I’ve just had the caterers on the phone. Something’s gone terribly wrong.

What we’ve decided to do, having two launch parties happening at the same time, is have two completely identical events in both London and Dublin – well, it saves on confusion, and also shouldn’t disorientate Eoin too much as he’s moved from one to the other (we have decided that it would probably be best if he’s sedated during the journeys, as he tends to get over excited, and that way he may not even realise he’s in another place. Also, it’s a condition of his bail).

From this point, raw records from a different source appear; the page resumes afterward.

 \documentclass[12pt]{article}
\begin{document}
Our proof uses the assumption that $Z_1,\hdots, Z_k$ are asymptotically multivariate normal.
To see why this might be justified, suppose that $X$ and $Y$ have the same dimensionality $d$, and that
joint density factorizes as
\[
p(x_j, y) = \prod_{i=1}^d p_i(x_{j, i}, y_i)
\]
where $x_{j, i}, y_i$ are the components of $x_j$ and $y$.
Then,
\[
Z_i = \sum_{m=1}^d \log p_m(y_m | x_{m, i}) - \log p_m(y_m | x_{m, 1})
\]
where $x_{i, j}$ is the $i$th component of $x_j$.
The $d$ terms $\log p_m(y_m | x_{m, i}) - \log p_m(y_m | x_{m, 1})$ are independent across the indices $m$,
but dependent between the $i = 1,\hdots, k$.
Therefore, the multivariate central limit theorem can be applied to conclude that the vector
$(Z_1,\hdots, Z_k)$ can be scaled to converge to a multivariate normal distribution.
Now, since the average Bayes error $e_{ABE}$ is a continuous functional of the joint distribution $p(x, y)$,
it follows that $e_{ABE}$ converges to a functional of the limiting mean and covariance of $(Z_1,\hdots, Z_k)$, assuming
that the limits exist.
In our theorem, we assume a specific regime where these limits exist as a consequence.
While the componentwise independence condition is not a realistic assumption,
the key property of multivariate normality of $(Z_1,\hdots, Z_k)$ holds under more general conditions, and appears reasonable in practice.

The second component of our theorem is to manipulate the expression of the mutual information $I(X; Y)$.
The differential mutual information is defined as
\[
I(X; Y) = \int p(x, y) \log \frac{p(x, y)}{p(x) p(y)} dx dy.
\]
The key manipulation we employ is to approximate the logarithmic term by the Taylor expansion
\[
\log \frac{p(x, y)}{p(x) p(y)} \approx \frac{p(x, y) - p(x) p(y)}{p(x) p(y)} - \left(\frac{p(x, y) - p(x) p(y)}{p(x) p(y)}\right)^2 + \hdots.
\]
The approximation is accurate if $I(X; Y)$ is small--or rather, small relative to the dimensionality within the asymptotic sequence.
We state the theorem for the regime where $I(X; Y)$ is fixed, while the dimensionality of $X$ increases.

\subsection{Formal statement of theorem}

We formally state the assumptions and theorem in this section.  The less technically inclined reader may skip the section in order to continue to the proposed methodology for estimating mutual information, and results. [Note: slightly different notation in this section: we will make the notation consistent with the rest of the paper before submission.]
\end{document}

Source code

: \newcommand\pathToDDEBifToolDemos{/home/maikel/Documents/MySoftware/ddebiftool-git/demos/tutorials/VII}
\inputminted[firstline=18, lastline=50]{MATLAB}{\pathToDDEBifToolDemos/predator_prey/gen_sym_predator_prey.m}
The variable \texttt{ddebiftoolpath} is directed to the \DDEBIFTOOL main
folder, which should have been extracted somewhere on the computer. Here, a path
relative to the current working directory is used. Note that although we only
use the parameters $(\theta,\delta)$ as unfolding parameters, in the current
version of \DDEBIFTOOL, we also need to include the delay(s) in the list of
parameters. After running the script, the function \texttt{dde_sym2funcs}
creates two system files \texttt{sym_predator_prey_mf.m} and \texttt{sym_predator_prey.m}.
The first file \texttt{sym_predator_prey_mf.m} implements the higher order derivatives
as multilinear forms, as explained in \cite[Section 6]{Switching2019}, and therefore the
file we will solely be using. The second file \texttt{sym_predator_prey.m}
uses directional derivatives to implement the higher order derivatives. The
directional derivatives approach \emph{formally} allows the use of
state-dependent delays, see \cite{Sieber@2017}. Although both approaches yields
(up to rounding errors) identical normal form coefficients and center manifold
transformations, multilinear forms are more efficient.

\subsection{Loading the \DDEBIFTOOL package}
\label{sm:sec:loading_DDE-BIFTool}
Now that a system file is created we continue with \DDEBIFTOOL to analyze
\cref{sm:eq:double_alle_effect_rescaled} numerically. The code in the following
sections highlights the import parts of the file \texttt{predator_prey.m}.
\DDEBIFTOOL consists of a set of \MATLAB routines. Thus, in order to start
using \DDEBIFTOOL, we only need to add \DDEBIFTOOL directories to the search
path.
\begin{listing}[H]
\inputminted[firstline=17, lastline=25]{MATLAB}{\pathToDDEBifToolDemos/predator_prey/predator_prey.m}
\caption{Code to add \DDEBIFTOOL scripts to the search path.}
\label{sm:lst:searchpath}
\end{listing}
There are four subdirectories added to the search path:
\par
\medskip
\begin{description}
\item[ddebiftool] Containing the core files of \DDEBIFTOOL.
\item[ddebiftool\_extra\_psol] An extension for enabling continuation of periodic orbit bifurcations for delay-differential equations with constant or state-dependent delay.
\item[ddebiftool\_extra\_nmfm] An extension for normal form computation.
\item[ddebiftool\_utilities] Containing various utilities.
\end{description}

What was chose in the end were the themes of innocence – this being a children’s book after all – and fairy tale. For some reason, everything is going to be white – the decorations, the flowers, the sculptures and the food. Eoin, as he likes things that fly, declared that he wanted swans at the party, and although we briefly explored the idea of having a lake with the birds swimming around in the middle of the room, we were advised that having live animals would cost too much in insurance, and also that swans are dangerous. So instead we talked him down to swan ice sculptures, which are not nearly so much trouble, and can be easily replaced if he has one of his temper tantrums and attacks their heads.

Somehow, someone went wrong while filling in the catering order, and rather than writing “swan” in the box marked “Shape of ice sculpture” they wrote it in the box marked “Main course”.